JR East 415 Series

Left: white-blue livery, right: revival livery set K510

 

DOWNLOAD

This is a reskin of Keinchiro’s 113 Series upgraded by Hirochi. All the necessary dependencies are included in this package or are avaible on the DLS.

In case of missing dependencies, download this.

 

 

Like JR Kyushu, JR East inherited the 415 Series fleet operating on the Joban and Tohoku Lines, and their predecessors, the 401 and 403 Serieses.

As JR East was busy with the replacement of the 103 and 113 Serieses with 205 and 211 Serieses trains, the eastern 415 Series trains’ replacement came later than their Kyushu counterparts.

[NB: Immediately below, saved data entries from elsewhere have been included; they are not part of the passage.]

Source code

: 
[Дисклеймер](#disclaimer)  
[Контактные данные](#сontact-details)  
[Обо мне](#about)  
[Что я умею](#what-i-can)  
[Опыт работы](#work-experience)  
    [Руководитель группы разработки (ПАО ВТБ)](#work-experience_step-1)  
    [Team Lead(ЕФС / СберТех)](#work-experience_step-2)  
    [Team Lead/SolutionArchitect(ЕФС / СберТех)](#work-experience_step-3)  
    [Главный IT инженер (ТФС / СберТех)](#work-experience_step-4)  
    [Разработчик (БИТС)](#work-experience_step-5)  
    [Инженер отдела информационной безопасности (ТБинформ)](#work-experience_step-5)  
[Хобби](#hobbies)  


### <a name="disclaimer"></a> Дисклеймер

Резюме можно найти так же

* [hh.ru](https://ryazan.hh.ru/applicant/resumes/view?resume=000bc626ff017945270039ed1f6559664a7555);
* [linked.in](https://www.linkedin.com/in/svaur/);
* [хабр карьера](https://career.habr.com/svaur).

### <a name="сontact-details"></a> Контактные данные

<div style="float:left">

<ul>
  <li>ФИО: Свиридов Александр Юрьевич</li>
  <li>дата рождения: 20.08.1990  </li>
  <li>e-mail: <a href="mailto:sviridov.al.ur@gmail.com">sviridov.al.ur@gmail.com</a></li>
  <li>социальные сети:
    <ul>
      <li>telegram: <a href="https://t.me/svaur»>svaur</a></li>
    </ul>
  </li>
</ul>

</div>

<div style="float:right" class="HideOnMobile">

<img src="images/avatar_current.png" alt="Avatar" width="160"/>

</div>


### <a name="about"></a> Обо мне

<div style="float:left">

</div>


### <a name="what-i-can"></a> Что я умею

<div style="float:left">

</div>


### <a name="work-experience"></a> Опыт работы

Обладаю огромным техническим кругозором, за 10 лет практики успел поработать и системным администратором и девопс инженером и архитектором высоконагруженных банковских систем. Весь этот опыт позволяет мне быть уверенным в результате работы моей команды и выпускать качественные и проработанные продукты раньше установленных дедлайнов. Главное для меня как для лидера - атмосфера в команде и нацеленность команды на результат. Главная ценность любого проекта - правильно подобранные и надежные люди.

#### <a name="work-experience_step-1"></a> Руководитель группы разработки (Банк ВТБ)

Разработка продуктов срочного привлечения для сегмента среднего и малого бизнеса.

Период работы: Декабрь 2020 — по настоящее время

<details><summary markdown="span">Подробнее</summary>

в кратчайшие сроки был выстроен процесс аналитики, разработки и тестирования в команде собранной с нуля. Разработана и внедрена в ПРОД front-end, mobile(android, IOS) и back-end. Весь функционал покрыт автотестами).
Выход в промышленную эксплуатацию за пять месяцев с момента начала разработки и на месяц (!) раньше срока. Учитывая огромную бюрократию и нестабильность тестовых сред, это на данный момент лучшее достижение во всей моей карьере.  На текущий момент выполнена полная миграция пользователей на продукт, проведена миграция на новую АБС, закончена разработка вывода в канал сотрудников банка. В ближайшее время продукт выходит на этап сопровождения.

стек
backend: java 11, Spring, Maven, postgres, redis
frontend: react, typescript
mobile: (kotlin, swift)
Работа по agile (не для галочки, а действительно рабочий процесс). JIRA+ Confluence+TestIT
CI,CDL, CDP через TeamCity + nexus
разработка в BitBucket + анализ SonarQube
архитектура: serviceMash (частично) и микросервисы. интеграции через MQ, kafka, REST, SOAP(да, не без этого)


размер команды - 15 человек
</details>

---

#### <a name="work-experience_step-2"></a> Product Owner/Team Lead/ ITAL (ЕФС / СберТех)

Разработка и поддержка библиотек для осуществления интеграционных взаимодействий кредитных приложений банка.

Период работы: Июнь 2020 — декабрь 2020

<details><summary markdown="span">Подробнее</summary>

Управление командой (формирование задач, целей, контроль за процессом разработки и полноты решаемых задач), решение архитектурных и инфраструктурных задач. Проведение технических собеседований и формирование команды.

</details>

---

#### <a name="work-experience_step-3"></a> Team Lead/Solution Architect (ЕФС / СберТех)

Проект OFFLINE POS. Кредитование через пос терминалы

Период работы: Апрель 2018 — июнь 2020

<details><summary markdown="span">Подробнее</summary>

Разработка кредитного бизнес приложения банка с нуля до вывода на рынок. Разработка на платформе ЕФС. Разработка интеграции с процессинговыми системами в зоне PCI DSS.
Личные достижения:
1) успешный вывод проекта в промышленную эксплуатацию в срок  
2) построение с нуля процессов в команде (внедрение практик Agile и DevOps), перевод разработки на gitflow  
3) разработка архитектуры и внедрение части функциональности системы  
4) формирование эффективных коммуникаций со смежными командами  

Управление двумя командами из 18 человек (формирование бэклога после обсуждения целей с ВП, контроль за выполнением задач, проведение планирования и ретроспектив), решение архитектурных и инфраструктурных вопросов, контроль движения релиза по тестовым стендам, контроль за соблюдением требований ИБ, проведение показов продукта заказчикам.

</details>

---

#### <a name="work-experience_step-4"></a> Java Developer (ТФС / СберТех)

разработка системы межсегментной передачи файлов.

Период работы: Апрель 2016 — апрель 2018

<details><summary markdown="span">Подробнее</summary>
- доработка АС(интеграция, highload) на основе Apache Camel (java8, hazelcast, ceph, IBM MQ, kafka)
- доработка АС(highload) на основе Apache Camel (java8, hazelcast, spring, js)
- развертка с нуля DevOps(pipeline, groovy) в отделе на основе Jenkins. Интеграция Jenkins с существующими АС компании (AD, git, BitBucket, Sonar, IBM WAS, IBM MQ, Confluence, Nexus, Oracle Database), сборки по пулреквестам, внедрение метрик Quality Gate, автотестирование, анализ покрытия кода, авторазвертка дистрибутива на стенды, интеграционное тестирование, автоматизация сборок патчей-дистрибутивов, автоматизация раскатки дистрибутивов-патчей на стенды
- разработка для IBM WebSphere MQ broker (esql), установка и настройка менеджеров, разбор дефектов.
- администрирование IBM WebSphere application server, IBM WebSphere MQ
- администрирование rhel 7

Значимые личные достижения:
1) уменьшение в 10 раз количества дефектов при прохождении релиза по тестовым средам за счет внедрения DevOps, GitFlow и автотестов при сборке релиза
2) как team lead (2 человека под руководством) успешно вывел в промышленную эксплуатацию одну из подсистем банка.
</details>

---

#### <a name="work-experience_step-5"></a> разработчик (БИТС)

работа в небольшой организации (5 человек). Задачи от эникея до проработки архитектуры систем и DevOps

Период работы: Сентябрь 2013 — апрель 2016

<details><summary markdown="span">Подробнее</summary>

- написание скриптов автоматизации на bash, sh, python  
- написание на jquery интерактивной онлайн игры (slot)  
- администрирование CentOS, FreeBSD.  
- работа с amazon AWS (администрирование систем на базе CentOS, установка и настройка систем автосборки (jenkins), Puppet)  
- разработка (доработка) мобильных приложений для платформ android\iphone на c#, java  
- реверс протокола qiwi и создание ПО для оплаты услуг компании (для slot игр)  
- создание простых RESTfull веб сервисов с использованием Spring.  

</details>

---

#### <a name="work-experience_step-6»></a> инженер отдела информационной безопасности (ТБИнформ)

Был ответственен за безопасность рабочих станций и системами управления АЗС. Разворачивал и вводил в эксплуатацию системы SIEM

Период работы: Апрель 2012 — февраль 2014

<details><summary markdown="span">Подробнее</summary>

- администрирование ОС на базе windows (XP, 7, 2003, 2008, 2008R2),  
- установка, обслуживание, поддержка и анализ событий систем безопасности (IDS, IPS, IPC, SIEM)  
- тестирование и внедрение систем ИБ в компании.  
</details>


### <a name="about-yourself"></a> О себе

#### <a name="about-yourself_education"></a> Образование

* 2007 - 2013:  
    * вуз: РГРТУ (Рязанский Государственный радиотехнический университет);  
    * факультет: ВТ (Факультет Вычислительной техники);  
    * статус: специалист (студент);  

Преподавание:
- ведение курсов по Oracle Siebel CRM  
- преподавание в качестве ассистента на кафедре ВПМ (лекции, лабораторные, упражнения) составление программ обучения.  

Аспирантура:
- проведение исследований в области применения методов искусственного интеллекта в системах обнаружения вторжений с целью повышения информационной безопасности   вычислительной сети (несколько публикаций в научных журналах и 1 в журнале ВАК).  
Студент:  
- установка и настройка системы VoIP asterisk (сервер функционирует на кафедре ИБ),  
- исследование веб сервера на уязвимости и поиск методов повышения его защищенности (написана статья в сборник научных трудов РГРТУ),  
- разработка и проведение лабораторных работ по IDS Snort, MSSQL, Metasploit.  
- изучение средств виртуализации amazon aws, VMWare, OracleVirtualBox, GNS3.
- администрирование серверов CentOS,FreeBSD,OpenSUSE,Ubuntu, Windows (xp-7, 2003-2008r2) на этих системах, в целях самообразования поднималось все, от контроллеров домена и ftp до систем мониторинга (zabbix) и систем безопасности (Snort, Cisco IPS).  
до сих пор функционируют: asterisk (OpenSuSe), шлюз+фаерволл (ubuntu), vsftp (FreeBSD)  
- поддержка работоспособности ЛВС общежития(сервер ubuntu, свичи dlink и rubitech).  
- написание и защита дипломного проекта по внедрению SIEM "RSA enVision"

Said replacement initally came in the form of E501 Series trains, derived from the DC-only 209 Series, wich introduced in 1995 to replace the older trains, but due to high manufacturing costs, production stopped in 1997 at only eight 10+5 Series sets made, but depsite the small number, they managed to replace the last 403 Series sets operating on the Joban Line, as the last was retired in 2001. (the older 401s had already been retired in 1991).
In 2001, a 415-0 Series set was repainted in the JNR reddish-brown “AC/DC livery”, similarily to what JR Kyushu had done a year earlier on it’s 415 Series set FM-5, but unlike the latter, JR East’s set K510 was repainted back to the white and blue livery shortly after.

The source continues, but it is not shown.